### Data records

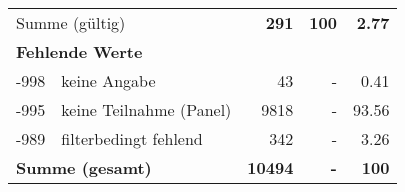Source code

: \begin{longtable}{lXrrr}
     \midrule
     \multicolumn{2}{l}{Summe (gültig)} &
       \textbf{\num{291}} &
     \textbf{\num{100}} &
       \textbf{\num[round-mode=places,round-precision=2]{2.77}} \\
     \multicolumn{5}{l}{\textbf{Fehlende Werte}}\\
       -998 &
       keine Angabe &
         \num{43} &
        - &
         \num[round-mode=places,round-precision=2]{0.41} \\
       -995 &
       keine Teilnahme (Panel) &
         \num{9818} &
        - &
         \num[round-mode=places,round-precision=2]{93.56} \\
       -989 &
       filterbedingt fehlend &
         \num{342} &
        - &
         \num[round-mode=places,round-precision=2]{3.26} \\
     \midrule
     \multicolumn{2}{l}{\textbf{Summe (gesamt)}} &
          \textbf{\num{10494}} &
        \textbf{-} &
        \textbf{\num{100}} \\
     \bottomrule
     \end{longtable}
     

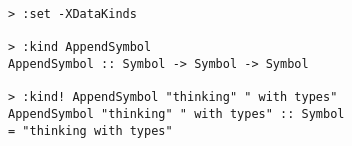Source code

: \begin{repl}\begin{lstlisting}
> :set -XDataKinds

> :kind AppendSymbol
AppendSymbol :: Symbol -> Symbol -> Symbol

> :kind! AppendSymbol "thinking" " with types"
AppendSymbol "thinking" " with types" :: Symbol
= "thinking with types"\end{lstlisting}\end{repl}
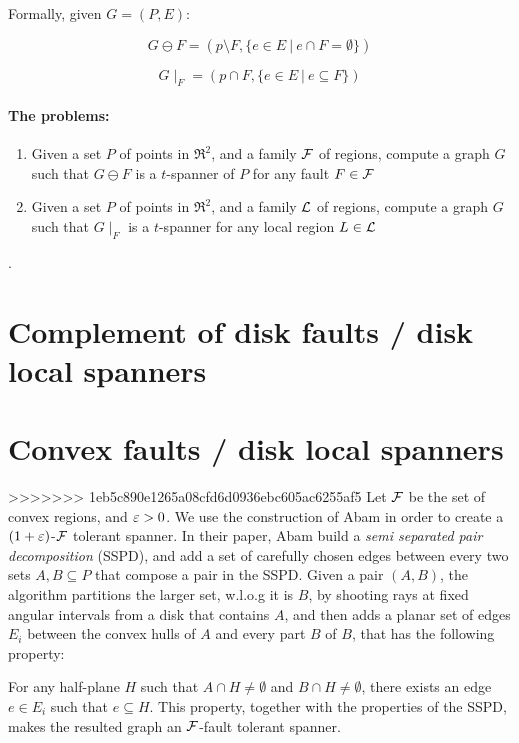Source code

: \documentclass[12pt]{article}%
\begin{document}
Formally, given $G=(P,E)$:
	
$$G\ominus F = (p\setminus F, \{e\in E~|~ e\cap F = \emptyset\})$$

$$G\mid_F = (p \cap F, \{e\in E~|~ e\subseteq F\})$$
	
\paragraph{The problems:}

\begin{enumerate}
    \item Given a set $P$ of points in $\Re^2$, and a family $\mathcal{F}$ of
    regions, compute a graph $G$ such that $G\ominus F$ is a
    $t$-spanner of $P$ for any fault $F\in\mathcal{F}$
    \item Given a set $P$ of points in $\Re^2$, and a family $\mathcal{L}$ of
    regions, compute a graph $G$ such that $G\mid_F$ is a $t$-spanner
    for any local region $L\in\mathcal{L}$
\end{enumerate}
.

	
\section{Complement of disk faults / disk local spanners}
	
	
\section{Convex faults / disk local spanners}
>>>>>>> 1eb5c890e1265a08cfd6d0936ebc605ac6255af5
Let $\mathcal{F}$ be the set of convex regions, and $\varepsilon>0$. We use the
construction of Abam \etal \cite{abfg-rftgs-09} in order to create a
$(1+\varepsilon)$-$\mathcal{F}$ tolerant spanner. In their paper, Abam \etal build a
\emph{semi separated pair decomposition} (SSPD), and add a set of
carefully chosen edges between every two sets $A,B\subseteq P$ that
compose a pair in the SSPD. Given a pair $(A,B)$, the algorithm
partitions the larger set, w.l.o.g it is $B$, by shooting rays at
fixed angular intervals from a disk that contains $A$, and then adds a
planar set of edges $E_i$ between the convex hulls of $A$ and every
part $B$ of $B$, that has the following property:

For any half-plane $H$ such that $A\cap H\neq \emptyset$ and
$B\cap H\neq \emptyset$, there exists an edge $e\in E_i$ such that
$e\subseteq H$. This property, together with the properties of the
SSPD, makes the resulted graph an $\mathcal{F}$-fault tolerant spanner.
\end{document}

### Work to complete
Each line of the listing that includes the word "etal" should be copied out.

### Task answer
construction of Abam \etal \cite{abfg-rftgs-09} in order to create a
$(1+\varepsilon)$-$\mathcal{F}$ tolerant spanner. In their paper, Abam \etal build a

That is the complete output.